Below are some entries; state how many of their lines include the word "Reserved" and give no more than that number.
### DATA SUPPLIED ###
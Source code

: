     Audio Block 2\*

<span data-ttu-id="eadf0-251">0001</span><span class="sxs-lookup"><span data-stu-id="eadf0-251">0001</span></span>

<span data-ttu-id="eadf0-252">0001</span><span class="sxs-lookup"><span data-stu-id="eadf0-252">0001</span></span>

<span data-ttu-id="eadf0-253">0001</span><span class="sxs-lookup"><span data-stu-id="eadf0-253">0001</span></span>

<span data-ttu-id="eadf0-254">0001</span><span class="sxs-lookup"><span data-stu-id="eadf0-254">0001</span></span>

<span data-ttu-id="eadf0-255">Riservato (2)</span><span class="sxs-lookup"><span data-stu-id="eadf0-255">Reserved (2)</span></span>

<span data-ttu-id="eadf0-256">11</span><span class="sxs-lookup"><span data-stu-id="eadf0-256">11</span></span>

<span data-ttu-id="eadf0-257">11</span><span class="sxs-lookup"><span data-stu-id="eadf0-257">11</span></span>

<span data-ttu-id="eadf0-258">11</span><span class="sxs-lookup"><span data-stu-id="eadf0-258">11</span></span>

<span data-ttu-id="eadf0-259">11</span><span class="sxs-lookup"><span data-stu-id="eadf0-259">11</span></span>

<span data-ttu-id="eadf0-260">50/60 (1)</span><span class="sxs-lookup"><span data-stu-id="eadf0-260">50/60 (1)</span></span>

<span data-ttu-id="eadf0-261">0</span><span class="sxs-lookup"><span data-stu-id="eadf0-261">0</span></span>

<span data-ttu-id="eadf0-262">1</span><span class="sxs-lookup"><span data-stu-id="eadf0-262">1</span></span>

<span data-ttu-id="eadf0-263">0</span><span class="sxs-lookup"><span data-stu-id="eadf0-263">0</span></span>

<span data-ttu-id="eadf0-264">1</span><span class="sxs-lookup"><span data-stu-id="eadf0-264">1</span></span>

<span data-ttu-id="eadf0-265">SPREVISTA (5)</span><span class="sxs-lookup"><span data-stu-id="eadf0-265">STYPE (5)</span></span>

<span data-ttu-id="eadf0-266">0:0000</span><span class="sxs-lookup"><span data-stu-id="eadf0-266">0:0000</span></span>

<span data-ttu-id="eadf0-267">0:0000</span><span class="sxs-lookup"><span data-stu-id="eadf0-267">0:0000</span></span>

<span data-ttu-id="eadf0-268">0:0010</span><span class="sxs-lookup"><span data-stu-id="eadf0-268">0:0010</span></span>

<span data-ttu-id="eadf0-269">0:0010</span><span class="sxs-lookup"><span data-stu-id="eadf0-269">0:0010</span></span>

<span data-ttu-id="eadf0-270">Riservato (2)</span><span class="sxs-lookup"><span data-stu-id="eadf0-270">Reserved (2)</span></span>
###
◆ **EXERCISE RESULT**: 2